## What you have to do
What lines of the data include the string "fzero"? Copy them all.

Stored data
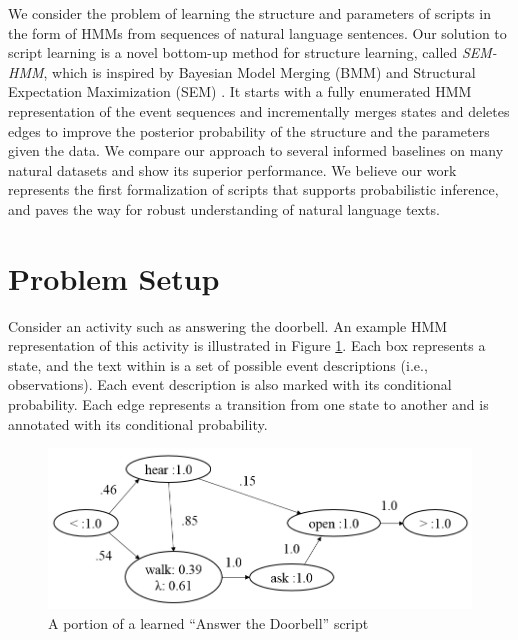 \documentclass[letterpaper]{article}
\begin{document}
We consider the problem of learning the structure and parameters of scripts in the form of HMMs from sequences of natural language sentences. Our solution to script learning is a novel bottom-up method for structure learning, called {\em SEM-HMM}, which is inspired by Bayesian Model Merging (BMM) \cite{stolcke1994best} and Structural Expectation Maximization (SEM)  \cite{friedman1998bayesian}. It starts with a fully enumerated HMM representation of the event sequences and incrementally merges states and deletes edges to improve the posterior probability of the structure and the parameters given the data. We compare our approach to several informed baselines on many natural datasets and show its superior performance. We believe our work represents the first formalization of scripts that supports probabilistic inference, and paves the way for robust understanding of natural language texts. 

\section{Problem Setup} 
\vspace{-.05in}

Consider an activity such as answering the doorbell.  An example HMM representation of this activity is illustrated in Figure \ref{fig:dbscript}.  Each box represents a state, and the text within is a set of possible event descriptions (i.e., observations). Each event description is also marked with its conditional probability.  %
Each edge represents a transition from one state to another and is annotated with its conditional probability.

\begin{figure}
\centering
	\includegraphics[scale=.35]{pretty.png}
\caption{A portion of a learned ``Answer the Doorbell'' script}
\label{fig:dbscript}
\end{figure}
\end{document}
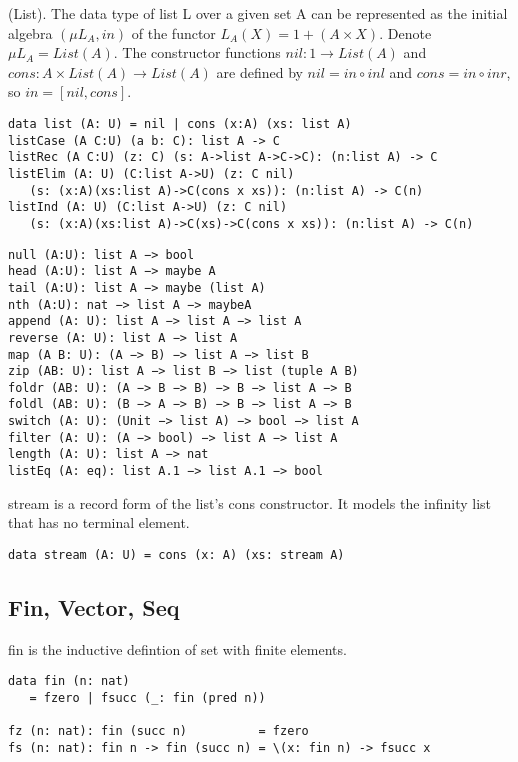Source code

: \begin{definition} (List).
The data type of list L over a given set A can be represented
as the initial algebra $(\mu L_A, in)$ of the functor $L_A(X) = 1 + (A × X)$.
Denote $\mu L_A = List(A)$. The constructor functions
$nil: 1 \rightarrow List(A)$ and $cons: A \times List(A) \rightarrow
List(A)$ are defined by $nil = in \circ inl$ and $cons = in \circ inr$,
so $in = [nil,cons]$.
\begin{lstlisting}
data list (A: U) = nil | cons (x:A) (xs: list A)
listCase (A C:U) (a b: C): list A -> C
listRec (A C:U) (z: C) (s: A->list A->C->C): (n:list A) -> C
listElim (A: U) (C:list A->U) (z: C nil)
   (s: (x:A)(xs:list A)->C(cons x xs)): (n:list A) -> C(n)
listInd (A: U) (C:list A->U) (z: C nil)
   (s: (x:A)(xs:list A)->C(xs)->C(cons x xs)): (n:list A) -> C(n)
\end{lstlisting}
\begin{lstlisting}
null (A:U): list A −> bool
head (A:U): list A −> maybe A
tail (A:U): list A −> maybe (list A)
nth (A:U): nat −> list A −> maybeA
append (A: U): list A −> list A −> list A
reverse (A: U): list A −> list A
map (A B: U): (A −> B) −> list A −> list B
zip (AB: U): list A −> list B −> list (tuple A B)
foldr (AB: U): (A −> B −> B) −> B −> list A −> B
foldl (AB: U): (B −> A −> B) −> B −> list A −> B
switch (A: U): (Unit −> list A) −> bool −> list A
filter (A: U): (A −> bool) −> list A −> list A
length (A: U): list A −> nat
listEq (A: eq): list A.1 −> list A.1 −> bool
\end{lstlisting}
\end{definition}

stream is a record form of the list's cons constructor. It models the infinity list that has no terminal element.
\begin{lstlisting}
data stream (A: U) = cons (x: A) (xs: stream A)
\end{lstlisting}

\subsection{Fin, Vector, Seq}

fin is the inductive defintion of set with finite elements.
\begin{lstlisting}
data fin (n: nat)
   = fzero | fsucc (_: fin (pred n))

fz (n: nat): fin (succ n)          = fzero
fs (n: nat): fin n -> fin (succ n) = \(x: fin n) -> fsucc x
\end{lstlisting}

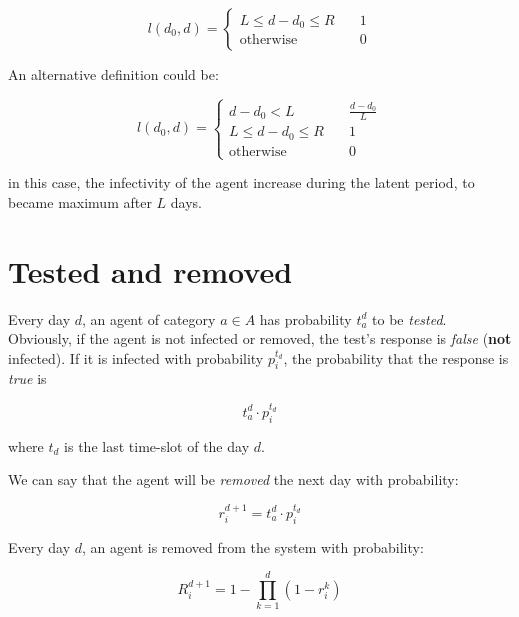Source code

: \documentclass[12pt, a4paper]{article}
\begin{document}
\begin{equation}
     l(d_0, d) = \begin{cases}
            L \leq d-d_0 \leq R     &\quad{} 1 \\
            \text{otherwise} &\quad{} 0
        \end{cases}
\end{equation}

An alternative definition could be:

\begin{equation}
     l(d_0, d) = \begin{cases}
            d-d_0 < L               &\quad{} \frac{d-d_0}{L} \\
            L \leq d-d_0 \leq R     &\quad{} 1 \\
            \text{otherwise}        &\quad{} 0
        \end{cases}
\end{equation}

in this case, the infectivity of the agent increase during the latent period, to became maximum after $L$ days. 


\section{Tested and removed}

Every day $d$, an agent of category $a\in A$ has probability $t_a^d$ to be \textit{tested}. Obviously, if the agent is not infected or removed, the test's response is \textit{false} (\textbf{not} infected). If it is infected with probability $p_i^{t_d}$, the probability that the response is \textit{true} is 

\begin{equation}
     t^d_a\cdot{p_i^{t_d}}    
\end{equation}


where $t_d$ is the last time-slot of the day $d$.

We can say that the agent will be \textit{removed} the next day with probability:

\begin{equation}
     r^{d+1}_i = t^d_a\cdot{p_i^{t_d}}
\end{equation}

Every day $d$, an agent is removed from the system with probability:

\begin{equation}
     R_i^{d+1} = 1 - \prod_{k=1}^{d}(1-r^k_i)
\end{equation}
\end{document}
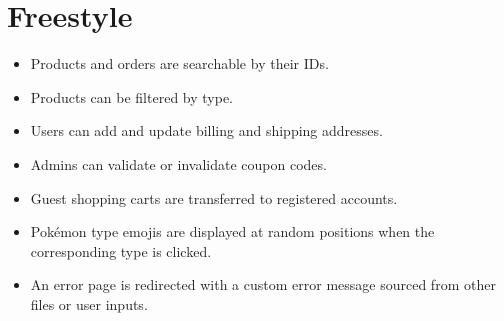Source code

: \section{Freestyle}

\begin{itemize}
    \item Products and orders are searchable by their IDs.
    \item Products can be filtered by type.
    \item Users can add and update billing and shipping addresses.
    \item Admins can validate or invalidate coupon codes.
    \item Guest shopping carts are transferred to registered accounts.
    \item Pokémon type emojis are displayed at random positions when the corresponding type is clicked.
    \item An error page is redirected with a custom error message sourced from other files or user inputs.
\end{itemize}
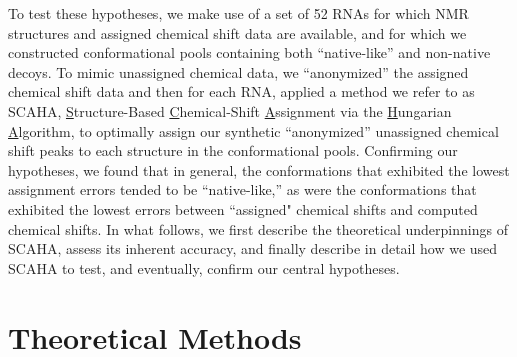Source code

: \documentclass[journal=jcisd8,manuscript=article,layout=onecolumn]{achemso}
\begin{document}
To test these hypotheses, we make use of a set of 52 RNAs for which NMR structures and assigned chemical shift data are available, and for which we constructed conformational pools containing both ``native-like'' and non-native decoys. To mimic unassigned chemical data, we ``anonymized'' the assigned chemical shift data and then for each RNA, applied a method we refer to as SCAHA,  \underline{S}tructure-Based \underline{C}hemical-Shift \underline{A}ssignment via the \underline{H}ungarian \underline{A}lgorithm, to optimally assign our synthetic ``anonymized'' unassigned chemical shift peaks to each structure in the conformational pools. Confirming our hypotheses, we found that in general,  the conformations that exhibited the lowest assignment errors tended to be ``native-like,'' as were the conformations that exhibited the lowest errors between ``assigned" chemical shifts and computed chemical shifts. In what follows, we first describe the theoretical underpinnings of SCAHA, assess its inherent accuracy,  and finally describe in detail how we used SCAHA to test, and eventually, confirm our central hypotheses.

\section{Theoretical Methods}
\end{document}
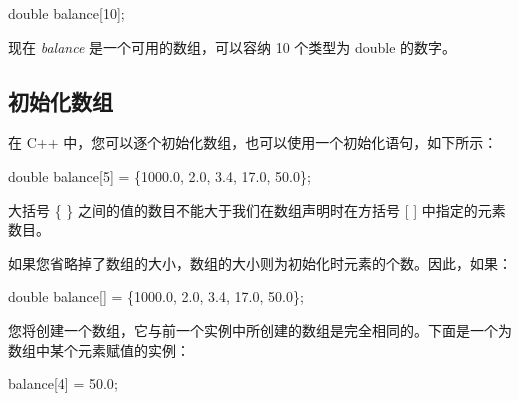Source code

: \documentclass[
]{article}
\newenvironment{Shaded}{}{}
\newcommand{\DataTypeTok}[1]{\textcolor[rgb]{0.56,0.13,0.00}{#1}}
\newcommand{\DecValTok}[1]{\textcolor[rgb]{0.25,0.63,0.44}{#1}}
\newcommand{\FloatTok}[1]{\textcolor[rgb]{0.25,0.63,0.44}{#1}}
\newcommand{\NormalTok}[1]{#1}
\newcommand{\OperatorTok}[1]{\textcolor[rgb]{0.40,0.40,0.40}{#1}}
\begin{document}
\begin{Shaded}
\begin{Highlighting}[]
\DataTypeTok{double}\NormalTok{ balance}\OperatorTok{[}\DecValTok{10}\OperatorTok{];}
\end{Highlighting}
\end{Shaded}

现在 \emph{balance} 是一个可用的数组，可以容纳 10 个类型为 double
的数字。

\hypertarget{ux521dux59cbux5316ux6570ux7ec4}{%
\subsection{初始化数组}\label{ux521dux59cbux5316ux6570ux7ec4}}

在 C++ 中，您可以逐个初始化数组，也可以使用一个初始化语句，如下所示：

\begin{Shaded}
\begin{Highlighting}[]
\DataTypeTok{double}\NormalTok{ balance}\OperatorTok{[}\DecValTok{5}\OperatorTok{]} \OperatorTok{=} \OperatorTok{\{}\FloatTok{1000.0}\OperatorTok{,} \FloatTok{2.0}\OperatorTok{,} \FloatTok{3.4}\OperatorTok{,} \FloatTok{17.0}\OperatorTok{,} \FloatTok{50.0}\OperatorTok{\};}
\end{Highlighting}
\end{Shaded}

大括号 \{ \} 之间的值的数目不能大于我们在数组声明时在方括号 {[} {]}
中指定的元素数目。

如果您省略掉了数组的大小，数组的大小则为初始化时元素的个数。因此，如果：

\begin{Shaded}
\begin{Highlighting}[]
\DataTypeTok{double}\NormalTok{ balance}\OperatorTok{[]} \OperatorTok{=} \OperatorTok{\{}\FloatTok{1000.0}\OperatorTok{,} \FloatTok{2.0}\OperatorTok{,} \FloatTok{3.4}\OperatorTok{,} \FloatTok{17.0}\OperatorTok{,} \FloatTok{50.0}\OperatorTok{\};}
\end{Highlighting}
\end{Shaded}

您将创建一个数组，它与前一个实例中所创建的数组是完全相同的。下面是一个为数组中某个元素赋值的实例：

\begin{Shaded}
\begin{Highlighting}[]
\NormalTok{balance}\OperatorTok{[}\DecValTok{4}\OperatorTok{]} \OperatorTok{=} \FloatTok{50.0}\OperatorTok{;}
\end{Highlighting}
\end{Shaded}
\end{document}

## Task output
   = fzero | fsucc (_: fin (pred n))
fz (n: nat): fin (succ n)          = fzero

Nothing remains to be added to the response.